··· RECORDS TO PROCESS

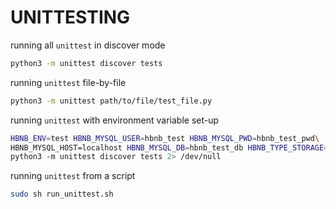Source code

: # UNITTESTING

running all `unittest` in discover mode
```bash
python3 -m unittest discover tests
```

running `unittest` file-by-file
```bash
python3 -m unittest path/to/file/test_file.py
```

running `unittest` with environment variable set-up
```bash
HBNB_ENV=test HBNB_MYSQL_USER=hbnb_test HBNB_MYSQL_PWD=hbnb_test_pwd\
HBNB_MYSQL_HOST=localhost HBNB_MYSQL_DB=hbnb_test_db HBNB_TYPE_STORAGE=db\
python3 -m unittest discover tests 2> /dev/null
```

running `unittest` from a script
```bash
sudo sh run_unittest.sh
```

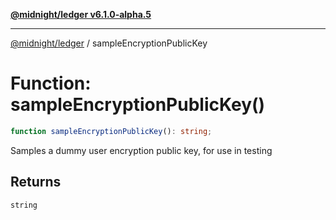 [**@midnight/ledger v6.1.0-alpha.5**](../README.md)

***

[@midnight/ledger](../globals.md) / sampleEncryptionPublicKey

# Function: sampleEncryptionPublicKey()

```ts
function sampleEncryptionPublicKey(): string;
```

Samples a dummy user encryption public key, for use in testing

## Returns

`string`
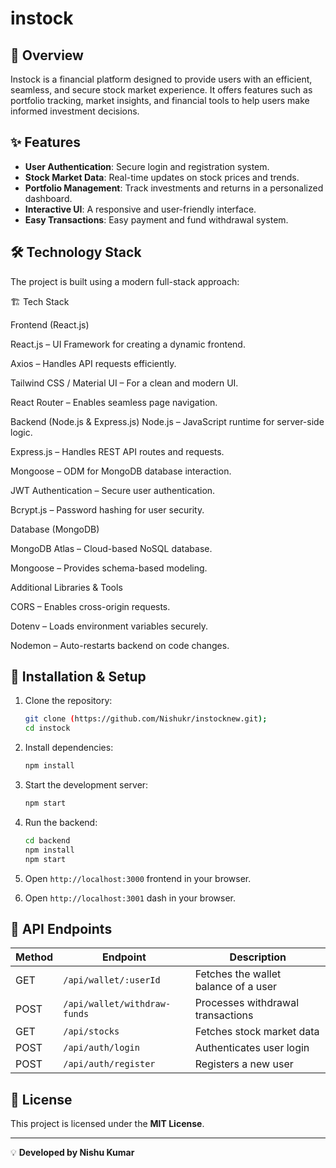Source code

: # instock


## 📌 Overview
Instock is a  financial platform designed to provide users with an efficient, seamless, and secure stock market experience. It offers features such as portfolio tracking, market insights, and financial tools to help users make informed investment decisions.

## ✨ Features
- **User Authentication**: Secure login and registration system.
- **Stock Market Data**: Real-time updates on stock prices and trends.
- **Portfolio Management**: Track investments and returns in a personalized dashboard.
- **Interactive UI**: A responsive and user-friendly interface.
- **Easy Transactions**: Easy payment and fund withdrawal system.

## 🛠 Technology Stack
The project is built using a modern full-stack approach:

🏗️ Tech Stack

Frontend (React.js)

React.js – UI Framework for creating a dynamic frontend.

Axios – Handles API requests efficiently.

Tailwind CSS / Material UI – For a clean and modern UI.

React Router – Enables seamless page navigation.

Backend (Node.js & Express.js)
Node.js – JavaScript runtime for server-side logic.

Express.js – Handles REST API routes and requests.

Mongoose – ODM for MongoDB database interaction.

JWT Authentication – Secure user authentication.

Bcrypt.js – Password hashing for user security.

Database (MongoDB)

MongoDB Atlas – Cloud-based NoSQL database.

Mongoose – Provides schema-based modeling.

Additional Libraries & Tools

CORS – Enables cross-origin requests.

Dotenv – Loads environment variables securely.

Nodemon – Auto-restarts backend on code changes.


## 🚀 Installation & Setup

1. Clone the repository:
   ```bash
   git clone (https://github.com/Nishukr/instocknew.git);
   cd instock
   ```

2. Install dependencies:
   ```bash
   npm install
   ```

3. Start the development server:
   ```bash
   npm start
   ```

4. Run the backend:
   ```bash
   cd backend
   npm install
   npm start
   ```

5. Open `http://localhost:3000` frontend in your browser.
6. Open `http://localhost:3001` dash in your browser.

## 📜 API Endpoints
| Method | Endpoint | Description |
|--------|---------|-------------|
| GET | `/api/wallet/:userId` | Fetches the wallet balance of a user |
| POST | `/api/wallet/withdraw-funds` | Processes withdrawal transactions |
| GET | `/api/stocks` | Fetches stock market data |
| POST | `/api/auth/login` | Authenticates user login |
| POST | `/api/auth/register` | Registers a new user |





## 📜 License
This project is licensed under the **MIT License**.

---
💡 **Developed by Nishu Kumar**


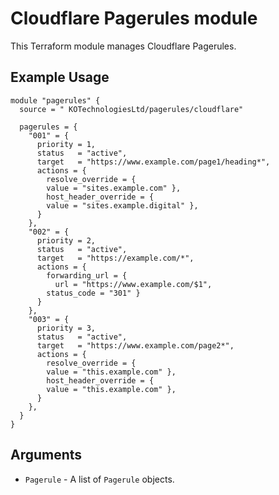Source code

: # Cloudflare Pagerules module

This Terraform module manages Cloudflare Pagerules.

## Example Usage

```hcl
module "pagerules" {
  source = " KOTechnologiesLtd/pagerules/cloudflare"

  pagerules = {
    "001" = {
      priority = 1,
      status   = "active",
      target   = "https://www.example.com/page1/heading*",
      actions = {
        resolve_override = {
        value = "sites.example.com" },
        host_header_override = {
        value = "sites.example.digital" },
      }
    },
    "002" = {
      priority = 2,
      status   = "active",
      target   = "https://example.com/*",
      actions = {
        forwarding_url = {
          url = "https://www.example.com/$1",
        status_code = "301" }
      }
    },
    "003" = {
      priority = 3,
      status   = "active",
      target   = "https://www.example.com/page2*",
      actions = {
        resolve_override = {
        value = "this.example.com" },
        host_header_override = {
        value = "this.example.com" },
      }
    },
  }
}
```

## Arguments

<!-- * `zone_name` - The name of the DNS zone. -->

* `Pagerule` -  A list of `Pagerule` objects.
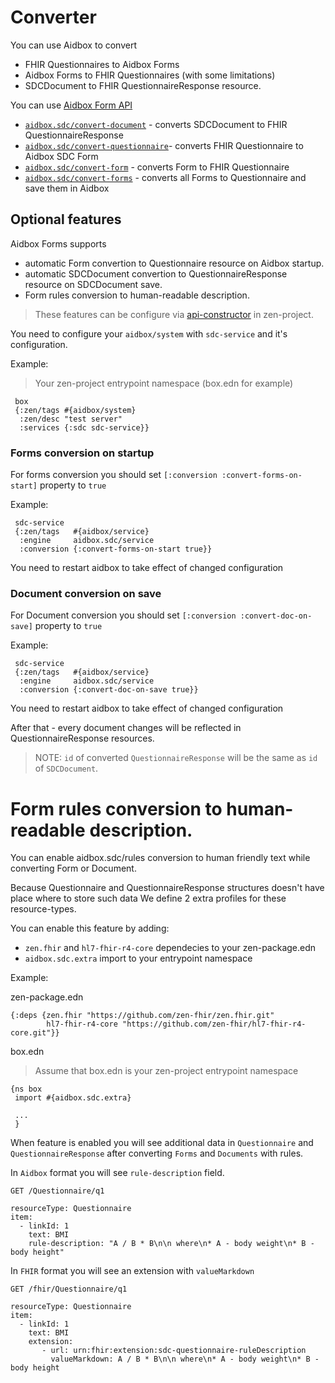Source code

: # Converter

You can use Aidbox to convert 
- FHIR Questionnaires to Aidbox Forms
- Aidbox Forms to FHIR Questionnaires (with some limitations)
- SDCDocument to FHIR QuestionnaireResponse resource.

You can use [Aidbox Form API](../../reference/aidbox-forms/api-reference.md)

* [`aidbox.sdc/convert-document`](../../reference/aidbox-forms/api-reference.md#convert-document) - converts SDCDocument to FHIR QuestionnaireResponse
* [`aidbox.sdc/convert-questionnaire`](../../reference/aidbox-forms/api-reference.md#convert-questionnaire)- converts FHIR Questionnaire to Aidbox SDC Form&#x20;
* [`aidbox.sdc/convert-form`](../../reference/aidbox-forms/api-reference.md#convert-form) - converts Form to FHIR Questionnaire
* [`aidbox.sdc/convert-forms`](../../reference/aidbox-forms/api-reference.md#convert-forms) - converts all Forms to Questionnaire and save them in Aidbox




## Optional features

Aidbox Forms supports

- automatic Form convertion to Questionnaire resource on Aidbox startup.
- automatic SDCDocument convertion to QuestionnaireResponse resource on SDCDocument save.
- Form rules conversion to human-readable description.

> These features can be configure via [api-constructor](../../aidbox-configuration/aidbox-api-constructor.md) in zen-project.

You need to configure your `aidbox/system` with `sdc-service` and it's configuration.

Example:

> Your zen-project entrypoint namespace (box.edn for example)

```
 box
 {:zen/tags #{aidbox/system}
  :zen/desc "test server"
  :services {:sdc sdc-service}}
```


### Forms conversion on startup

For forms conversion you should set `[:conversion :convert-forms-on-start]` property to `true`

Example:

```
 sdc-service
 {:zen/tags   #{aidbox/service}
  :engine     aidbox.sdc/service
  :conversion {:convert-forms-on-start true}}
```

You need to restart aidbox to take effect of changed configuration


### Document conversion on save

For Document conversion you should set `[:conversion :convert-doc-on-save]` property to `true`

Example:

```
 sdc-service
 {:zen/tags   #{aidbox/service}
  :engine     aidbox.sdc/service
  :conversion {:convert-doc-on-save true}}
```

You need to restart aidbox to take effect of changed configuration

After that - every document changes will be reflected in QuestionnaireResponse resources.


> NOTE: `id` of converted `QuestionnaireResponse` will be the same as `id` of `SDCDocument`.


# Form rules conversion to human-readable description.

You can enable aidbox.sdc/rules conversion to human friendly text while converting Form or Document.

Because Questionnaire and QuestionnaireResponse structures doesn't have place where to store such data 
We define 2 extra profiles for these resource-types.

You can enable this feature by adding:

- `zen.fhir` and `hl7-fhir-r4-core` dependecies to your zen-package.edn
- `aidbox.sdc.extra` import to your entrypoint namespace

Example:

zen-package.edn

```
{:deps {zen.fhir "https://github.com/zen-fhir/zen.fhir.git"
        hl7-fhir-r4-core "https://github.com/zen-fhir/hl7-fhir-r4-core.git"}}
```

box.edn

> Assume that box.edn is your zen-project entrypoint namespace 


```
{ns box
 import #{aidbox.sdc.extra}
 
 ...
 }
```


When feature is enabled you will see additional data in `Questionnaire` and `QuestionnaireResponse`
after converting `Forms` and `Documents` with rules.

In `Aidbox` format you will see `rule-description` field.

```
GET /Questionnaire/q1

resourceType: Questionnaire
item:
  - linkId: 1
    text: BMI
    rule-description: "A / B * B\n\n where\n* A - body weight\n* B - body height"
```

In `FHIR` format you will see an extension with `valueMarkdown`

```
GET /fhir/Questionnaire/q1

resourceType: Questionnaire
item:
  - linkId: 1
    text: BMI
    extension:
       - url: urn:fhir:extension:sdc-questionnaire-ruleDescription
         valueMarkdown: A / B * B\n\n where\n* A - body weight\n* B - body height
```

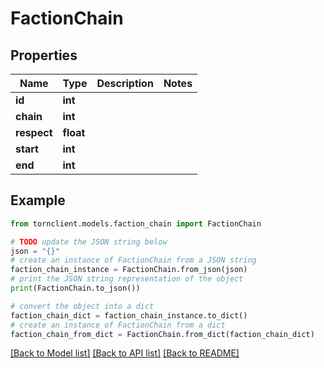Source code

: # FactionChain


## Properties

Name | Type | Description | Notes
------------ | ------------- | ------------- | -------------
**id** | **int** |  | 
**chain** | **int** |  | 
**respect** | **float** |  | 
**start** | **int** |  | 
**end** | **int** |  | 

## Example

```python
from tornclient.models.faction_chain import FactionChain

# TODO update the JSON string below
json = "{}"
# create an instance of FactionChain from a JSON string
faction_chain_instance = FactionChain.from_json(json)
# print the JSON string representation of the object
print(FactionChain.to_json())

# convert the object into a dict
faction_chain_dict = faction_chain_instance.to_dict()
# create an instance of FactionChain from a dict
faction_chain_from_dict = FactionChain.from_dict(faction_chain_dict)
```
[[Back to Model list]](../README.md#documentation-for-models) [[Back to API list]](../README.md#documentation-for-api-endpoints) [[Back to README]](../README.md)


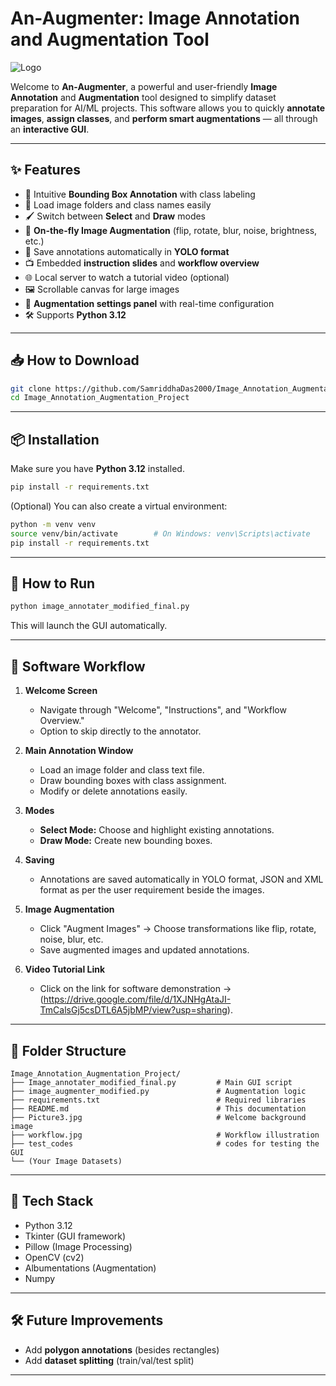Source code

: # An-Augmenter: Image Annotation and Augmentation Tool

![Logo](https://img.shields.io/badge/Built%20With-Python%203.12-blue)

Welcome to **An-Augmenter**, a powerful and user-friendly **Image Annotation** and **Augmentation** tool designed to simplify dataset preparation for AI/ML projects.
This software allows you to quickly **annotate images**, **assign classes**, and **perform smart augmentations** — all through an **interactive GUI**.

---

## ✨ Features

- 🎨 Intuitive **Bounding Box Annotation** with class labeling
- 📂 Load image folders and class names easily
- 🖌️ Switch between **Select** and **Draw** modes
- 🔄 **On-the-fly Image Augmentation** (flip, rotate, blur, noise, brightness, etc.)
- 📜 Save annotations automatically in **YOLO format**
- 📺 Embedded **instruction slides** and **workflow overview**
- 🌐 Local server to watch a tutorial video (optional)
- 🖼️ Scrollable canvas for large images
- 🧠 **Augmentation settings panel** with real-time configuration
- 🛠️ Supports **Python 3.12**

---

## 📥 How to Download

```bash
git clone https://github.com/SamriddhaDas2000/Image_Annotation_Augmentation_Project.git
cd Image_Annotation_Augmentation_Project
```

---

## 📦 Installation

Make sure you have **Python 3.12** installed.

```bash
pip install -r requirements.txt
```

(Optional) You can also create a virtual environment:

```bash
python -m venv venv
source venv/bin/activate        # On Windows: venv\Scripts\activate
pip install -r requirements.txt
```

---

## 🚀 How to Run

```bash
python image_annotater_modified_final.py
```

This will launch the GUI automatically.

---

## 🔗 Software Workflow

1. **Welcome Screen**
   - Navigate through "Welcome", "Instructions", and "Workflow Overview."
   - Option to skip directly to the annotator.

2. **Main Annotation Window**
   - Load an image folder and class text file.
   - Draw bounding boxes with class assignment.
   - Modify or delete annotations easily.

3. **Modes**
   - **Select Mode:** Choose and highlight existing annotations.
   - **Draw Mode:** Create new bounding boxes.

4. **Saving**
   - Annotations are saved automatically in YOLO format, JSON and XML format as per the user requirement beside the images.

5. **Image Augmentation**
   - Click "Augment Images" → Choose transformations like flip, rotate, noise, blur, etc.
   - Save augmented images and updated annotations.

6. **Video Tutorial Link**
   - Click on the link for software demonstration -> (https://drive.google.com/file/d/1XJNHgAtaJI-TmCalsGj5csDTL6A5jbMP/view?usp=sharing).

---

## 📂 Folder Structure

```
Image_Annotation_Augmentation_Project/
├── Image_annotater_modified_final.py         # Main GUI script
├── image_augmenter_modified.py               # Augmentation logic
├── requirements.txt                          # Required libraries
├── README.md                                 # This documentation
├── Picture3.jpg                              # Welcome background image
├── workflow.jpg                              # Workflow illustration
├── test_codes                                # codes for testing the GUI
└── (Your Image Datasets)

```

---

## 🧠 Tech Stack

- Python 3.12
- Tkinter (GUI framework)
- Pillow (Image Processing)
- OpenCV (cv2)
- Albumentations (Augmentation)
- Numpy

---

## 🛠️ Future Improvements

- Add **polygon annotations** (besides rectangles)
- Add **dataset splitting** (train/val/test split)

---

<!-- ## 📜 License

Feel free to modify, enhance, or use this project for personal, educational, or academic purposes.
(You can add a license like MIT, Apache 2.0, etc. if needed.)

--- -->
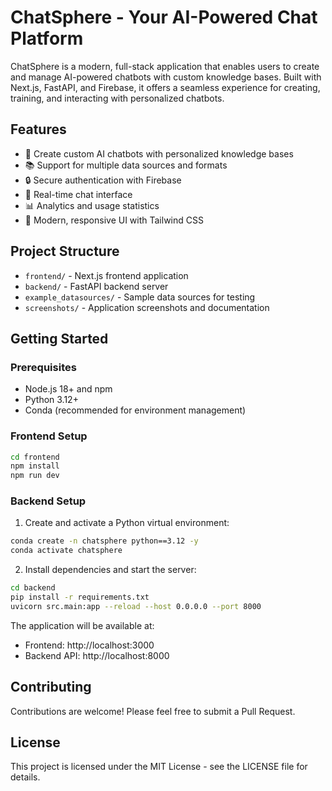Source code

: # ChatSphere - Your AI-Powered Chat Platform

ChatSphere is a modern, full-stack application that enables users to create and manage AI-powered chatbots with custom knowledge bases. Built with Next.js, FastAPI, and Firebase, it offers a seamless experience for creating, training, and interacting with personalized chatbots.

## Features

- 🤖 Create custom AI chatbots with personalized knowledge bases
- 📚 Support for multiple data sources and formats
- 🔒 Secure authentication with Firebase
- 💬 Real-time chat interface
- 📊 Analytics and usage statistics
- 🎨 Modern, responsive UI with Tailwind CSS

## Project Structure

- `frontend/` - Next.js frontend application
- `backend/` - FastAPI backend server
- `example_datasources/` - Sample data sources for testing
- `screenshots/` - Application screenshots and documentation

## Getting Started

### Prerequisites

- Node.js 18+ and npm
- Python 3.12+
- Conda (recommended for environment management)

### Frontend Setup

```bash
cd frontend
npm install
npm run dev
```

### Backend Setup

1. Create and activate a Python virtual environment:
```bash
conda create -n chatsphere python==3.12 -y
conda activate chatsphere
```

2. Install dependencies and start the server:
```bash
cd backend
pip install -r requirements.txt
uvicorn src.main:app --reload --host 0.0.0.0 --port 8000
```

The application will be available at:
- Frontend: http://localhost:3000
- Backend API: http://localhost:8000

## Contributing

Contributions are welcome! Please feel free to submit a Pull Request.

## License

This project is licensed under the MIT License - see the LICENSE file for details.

······

WHAT NEEDS TO BE DONE: Each line of the entries that contains "list" counts once; state the total as a bare number.

ANSWER AREA: 2